## What the task requires
Copy exactly, and only, the lines that start at the line containing "background." and end at the last line of the material below.

## Exercise data
******
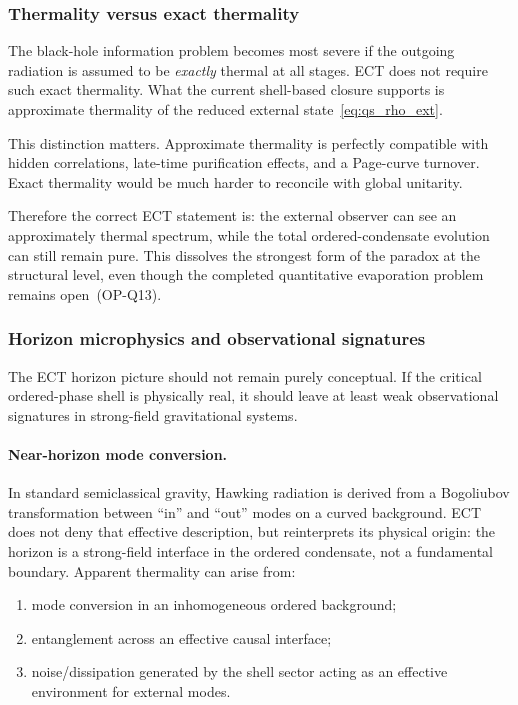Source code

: \documentclass[11pt,a4paper]{article}
\numberwithin{equation}{section}
\begin{document}
\subsubsection*{Thermality versus exact thermality}

The black-hole information problem becomes most severe if the outgoing
radiation is assumed to be \emph{exactly} thermal at all stages.
ECT does not require such exact thermality.
What the current shell-based closure supports is approximate thermality
of the reduced external state~\eqref{eq:qs_rho_ext}.

This distinction matters.
Approximate thermality is perfectly compatible with hidden correlations,
late-time purification effects, and a Page-curve turnover.
Exact thermality would be much harder to reconcile with global unitarity.

Therefore the correct ECT statement is: the external observer can see an
approximately thermal spectrum, while the total ordered-condensate
evolution can still remain pure.
This dissolves the strongest form of the paradox at the structural level,
even though the completed quantitative evaporation problem remains
open~(OP-Q13).

\subsubsection*{Horizon microphysics and observational signatures}

The ECT horizon picture should not remain purely conceptual.
If the critical ordered-phase shell is physically real, it should leave
at least weak observational signatures in strong-field gravitational
systems.

\paragraph{Near-horizon mode conversion.}
In standard semiclassical gravity, Hawking radiation is derived from a
Bogoliubov transformation between ``in'' and ``out'' modes on a curved
background.
ECT does not deny that effective description, but reinterprets its
physical origin: the horizon is a strong-field interface in the ordered
condensate, not a fundamental boundary.
Apparent thermality can arise from:
\begin{enumerate}[label=(\roman*)]
  \item mode conversion in an inhomogeneous ordered background;
  \item entanglement across an effective causal interface;
  \item noise/dissipation generated by the shell sector acting as an
    effective environment for external modes.
\end{enumerate}
\end{document}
******
## Answer to the problem
background.
ECT does not deny that effective description, but reinterprets its
physical origin: the horizon is a strong-field interface in the ordered
condensate, not a fundamental boundary.
Apparent thermality can arise from:
\begin{enumerate}[label=(\roman*)]
  \item mode conversion in an inhomogeneous ordered background;
  \item entanglement across an effective causal interface;
  \item noise/dissipation generated by the shell sector acting as an
    effective environment for external modes.
\end{enumerate}
\end{document}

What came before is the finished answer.